/---

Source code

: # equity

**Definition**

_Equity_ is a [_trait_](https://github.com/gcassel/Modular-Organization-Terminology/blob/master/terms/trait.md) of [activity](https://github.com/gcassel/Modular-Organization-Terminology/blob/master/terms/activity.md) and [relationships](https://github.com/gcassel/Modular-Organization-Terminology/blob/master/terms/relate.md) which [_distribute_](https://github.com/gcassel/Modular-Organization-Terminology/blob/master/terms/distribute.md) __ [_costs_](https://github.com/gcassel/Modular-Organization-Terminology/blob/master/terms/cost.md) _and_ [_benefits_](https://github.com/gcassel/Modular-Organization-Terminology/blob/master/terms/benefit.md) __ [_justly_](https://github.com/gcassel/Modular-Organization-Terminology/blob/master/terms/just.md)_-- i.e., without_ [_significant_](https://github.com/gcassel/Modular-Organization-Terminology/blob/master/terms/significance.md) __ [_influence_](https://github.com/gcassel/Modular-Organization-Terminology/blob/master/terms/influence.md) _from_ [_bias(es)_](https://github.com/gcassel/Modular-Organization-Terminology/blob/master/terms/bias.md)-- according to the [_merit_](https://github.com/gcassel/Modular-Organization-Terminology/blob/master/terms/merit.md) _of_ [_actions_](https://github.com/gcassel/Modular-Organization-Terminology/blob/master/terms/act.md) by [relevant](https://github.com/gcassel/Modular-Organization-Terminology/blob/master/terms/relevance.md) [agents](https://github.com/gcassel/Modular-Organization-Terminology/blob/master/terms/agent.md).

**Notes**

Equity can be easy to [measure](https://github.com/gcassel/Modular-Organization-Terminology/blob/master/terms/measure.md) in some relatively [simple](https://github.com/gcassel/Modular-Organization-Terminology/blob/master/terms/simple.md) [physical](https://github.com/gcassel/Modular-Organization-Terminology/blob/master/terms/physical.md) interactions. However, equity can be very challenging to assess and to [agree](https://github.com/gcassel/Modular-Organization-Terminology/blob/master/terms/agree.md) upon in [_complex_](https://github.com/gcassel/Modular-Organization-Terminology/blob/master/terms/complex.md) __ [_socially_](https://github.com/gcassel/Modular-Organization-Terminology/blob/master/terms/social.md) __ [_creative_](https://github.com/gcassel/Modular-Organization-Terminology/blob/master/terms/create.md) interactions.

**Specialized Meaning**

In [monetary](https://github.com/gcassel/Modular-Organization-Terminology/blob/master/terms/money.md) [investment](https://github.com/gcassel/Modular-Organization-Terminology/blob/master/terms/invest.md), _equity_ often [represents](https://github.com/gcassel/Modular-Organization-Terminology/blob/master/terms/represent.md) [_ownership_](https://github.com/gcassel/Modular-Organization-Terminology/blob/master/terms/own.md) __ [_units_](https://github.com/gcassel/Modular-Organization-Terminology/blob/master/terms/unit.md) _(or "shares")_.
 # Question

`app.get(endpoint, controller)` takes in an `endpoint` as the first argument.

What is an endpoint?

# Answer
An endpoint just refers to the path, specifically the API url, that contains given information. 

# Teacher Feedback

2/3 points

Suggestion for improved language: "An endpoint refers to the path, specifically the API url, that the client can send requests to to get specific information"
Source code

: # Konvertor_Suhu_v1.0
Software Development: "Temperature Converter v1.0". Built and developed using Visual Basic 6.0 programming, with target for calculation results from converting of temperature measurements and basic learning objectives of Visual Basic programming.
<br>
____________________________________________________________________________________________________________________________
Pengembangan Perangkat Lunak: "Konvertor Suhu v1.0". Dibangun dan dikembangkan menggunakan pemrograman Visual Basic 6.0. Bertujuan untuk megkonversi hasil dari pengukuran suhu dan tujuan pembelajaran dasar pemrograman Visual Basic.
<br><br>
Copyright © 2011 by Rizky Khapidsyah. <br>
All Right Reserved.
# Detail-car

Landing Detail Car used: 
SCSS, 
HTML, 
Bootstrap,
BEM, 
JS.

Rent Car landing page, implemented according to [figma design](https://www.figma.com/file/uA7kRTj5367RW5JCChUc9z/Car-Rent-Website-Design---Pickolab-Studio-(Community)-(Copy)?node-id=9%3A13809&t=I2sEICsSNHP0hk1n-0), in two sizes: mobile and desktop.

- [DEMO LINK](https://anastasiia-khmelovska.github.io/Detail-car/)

\---

» Description of the task
Exactly the lines from the one containing "pemrograman Visual Basic." to the final line of the data, both included, should be printed, and nothing more.

» Written response
Pengembangan Perangkat Lunak: "Konvertor Suhu v1.0". Dibangun dan dikembangkan menggunakan pemrograman Visual Basic 6.0. Bertujuan untuk megkonversi hasil dari pengukuran suhu dan tujuan pembelajaran dasar pemrograman Visual Basic.
<br><br>
Copyright © 2011 by Rizky Khapidsyah. <br>
All Right Reserved.
# Detail-car

Landing Detail Car used: 
SCSS, 
HTML, 
Bootstrap,
BEM, 
JS.

Rent Car landing page, implemented according to [figma design](https://www.figma.com/file/uA7kRTj5367RW5JCChUc9z/Car-Rent-Website-Design---Pickolab-Studio-(Community)-(Copy)?node-id=9%3A13809&t=I2sEICsSNHP0hk1n-0), in two sizes: mobile and desktop.

- [DEMO LINK](https://anastasiia-khmelovska.github.io/Detail-car/)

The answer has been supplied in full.